"Data source is empty" viewing large hashed file w

Post questions here relative to DataStage Server Edition for such areas as Server job design, DS Basic, Routines, Job Sequences, etc.

Moderators: chulett, rschirm, roy

Post Reply
dufflbag
Participant
Posts: 4
Joined: Wed Dec 01, 2004 10:20 am

"Data source is empty" viewing large hashed file w

Post by dufflbag »

We have a job that creates a dynamic hashed file that is used as the input to a transform stage.
We use an after-stage ExecTCL DELETE.FILE command in the job's ultimate transform to clean up the hashed file.
The hashed file's output link contains the following SELECT clauses in the Selection tab:

@ID <> '' BY EMPSSN BY PATDOB BY GENDER BY varEligStartDt

We sort in this way, because its performance has proven to be faster than the Sort stage.



Here is the problem.

Under certain circumstances, the hashed file gets loaded but then passes no records to the next transform.
The job does not abort. It goes about its business processing zero records and finishes OK.
Even pressing the View Data button results in "Data source is empty," after a delay of four to five minutes.
(Note that I had to disable the after-stage DELETE.FILE command to get the hashed file to stick around.)

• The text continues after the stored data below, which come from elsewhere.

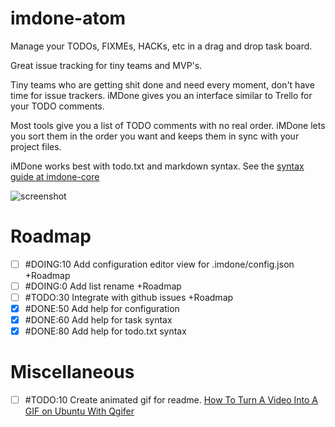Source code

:# imdone-atom

Manage your TODOs, FIXMEs, HACKs, etc in a drag and drop task board.

Great issue tracking for tiny teams and MVP's.

Tiny teams who are getting shit done and need every moment, don't have time for issue trackers.  iMDone gives you an interface similar to Trello for your TODO comments.

Most tools give you a list of TODO comments with no real order.  iMDone lets you sort them in the order you want and keeps them in sync with your project files.

iMDone works best with todo.txt and markdown syntax.  See the [syntax guide at imdone-core](https://github.com/imdone/imdone-core#task-formats)

![screenshot](https://cloud.githubusercontent.com/assets/233505/8759929/bf40f3b2-2cc8-11e5-9db7-203bf8db1f74.png)

# Roadmap
- [ ] #DOING:10 Add configuration editor view for .imdone/config.json +Roadmap  
- [ ] #DOING:0 Add list rename +Roadmap
- [ ] #TODO:30 Integrate with github issues +Roadmap
- [x] #DONE:50 Add help for configuration
- [x] #DONE:60 Add help for task syntax
- [x] #DONE:80 Add help for todo.txt syntax

# Miscellaneous
- [ ] #TODO:10 Create animated gif for readme. [How To Turn A Video Into A GIF on Ubuntu With Qgifer](http://www.omgubuntu.co.uk/2013/08/how-to-create-a-gif-from-video-on-ubuntu-with-qgifer)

We never encountered this problem until last week. However, we're not sure we've ever passed quite so many
records to the hashed file before. The most recent file to fail wrote 7,292,355 records to the hashed file.
Smaller source files still consistently work as expected.

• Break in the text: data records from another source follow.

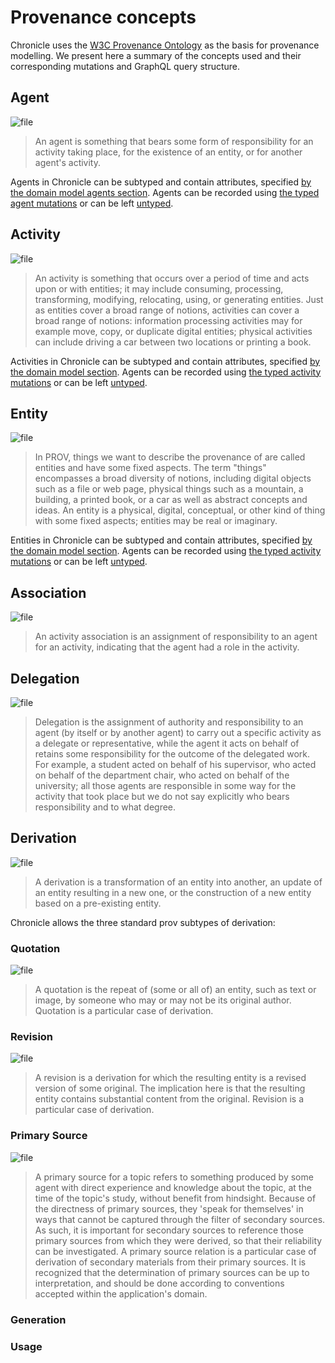 # Provenance concepts

Chronicle uses the [W3C Provenance Ontology](https://www.w3.org/TR/prov-o/) as
the basis for provenance modelling. We present here a summary of the concepts
used and their corresponding mutations and GraphQL query structure.

## Agent

![file](./diagrams/out/agent.svg)

> An agent is something that bears some form of responsibility for an activity
> taking place, for the existence of an entity, or for another agent's activity.

Agents in Chronicle can be subtyped and contain attributes, specified [by the
domain model agents section](./domain_modelling.md#agent). Agents can be
recorded using [the typed agent mutations](./recording_provenance.md#agent) or
can be left
[untyped](./untyped_chronicle.md#creating-an-agent-in-untyped-chronicle).

## Activity

![file](diagrams/out/activity.svg)

> An activity is something that occurs over a period of time and acts upon or
> with entities; it may include consuming, processing, transforming, modifying,
> relocating, using, or generating entities. Just as entities cover a broad
> range of notions, activities can cover a broad range of notions: information
> processing activities may for example move, copy, or duplicate digital
> entities; physical activities can include driving a car between two locations
> or printing a book.

Activities in Chronicle can be subtyped and contain attributes, specified [by
the domain model section](./domain_modelling.md#activity). Agents can be
recorded using [the typed activity
mutations](./recording_provenance.md#activity) or can be left
[untyped](./untyped_chronicle.md#creating-an-activity-in-untyped-chronicle).

## Entity

![file](diagrams/out/entity.svg)

> In PROV, things we want to describe the provenance of are called entities and
> have some fixed aspects. The term "things" encompasses a broad diversity of
> notions, including digital objects such as a file or web page, physical things
> such as a mountain, a building, a printed book, or a car as well as abstract
> concepts and ideas. An entity is a physical, digital, conceptual, or other
> kind of thing with some fixed aspects; entities may be real or imaginary.

Entities in Chronicle can be subtyped and contain attributes, specified [by the
domain model section](./domain_modelling.md#entity). Agents can be recorded
using [the typed activity mutations](./recording_provenance.md#entity) or can be
left [untyped](./untyped_chronicle.md#creating-an-entity-in-untyped-chronicle).

## Association

![file](diagrams/out/association.svg)

> An activity association is an assignment of responsibility to an agent for an
> activity, indicating that the agent had a role in the activity.

## Delegation

![file](diagrams/out/delegation.svg)

> Delegation is the assignment of authority and responsibility to an agent (by
> itself or by another agent) to carry out a specific activity as a delegate or
> representative, while the agent it acts on behalf of retains some
> responsibility for the outcome of the delegated work. For example, a student
> acted on behalf of his supervisor, who acted on behalf of the department
> chair, who acted on behalf of the university; all those agents are responsible
> in some way for the activity that took place but we do not say explicitly who
> bears responsibility and to what degree.

## Derivation

![file](diagrams/out/derivation.svg)

> A derivation is a transformation of an entity into another, an update of an
> entity resulting in a new one, or the construction of a new entity based on a
> pre-existing entity.

Chronicle allows the three standard prov subtypes of derivation:

### Quotation

![file](diagrams/out/wasQuotedFrom.svg)

> A quotation is the repeat of (some or all of) an entity, such as text or
> image, by someone who may or may not be its original author. Quotation is a
> particular case of derivation.

### Revision

![file](diagrams/out/was_revision_of.svg)

> A revision is a derivation for which the resulting entity is a revised version
> of some original. The implication here is that the resulting entity contains
> substantial content from the original. Revision is a particular case of
> derivation.

### Primary Source

![file](diagrams/out/primary_source.svg)

> A primary source for a topic refers to something produced by some agent with
> direct experience and knowledge about the topic, at the time of the topic's
> study, without benefit from hindsight. Because of the directness of primary
> sources, they 'speak for themselves' in ways that cannot be captured through
> the filter of secondary sources. As such, it is important for secondary
> sources to reference those primary sources from which they were derived, so
> that their reliability can be investigated. A primary source relation is a
> particular case of derivation of secondary materials from their primary
> sources. It is recognized that the determination of primary sources can be up
> to interpretation, and should be done according to conventions accepted within
> the application's domain.

### Generation

### Usage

Here is a look at the hashed file's directory for the run with 7,292,355 records:

$ls -l t_DACV2_cl1659_f23766_Elig_Hash
total 2648320
-rw-rw-r-- 1 userid secgroup 1111371776 May 14 00:11 DATA.30
-rw-rw-r-- 1 userid secgroup 244328448 May 14 00:11 OVER.30


By removing the selection criteria, I can get the data browser to display data.
Even adding back some of the criteria, the data browser will display the data.
I have not tried many permutations of combining the criteria, but I have successfully
viewed the hashed file data using each of sort fields in the shortened BY clause.
Each of the following SELECT clauses works:

@ID <> ''
@ID <> '' BY EMPSSN
@ID <> '' BY PATDOB
@ID <> '' BY GENDER
@ID <> '' BY varEligStartDt

but

@ID <> '' BY EMPSSN BY PATDOB BY GENDER BY varEligStartDt

fails again.



What are the factors that limit DataStage's ability to handle a large amount of data in this way?
Temp space? Memory? The same job processing the same input file can fail on one server and then
succeed on another.


Due to deadline pressure, we ended up processing the eight required files by moving from server to server.
We didn't plan it this way, but each time the job stopped working on one server, we'd try to fix it,
eventually give up, and then run the original job on a different server.

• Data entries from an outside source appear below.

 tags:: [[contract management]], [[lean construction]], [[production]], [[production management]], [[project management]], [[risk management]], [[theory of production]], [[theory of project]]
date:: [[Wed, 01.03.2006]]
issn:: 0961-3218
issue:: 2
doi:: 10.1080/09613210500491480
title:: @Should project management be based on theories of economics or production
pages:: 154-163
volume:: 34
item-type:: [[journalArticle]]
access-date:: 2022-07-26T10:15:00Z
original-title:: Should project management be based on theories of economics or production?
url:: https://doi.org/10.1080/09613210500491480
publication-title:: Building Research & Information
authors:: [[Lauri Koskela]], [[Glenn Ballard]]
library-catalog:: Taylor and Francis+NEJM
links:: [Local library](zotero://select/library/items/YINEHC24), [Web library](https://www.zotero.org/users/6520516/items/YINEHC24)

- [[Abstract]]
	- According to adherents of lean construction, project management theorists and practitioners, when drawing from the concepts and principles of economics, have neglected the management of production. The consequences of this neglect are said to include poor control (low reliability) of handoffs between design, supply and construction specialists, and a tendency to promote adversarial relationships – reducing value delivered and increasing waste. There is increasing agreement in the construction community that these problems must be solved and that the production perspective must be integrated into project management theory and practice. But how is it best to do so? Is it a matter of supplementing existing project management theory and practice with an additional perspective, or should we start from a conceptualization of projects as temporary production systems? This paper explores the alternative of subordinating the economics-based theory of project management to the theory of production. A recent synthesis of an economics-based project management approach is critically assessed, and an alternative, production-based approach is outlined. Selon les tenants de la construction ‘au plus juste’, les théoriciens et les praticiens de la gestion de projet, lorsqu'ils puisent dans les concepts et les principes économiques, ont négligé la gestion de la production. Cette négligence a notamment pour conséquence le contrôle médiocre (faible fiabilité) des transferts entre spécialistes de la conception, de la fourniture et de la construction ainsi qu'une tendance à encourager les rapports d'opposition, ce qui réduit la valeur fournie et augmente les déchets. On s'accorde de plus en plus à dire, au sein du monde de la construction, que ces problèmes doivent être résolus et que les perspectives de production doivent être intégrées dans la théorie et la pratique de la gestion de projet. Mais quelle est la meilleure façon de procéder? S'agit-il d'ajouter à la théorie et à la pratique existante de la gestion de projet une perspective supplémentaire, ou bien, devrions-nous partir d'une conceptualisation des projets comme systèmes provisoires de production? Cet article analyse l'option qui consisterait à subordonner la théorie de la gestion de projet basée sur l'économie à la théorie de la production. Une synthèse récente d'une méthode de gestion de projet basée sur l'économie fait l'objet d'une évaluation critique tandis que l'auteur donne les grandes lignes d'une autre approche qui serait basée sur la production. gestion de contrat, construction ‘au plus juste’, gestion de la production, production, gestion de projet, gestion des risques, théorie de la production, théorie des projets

Ran it on new production server:
succeeded on file #1, failed on file #2

Tested it on development server:
succeeded on file #2, so continued processing files #2 - #7, failed on file #8

Ran it on other production server:
succeeded on file #8


It's the way the same job that failed on one server then worked on another server
that makes me want to know what environmental factors or tunables are affecting the job.
If there is something tunable, that would be helpful to know. If we simply need to redesign
the job to handle the larger data feeds, that would be helpful to know, too.

The job looks like this:

Code: Select all

  s    x    h
  o    f -> a
  u -> o    s -> xform -> target
  r    r -> h
  c    m    |
  e    | -> |

Source contains quarterly records out of which we create three monthly records.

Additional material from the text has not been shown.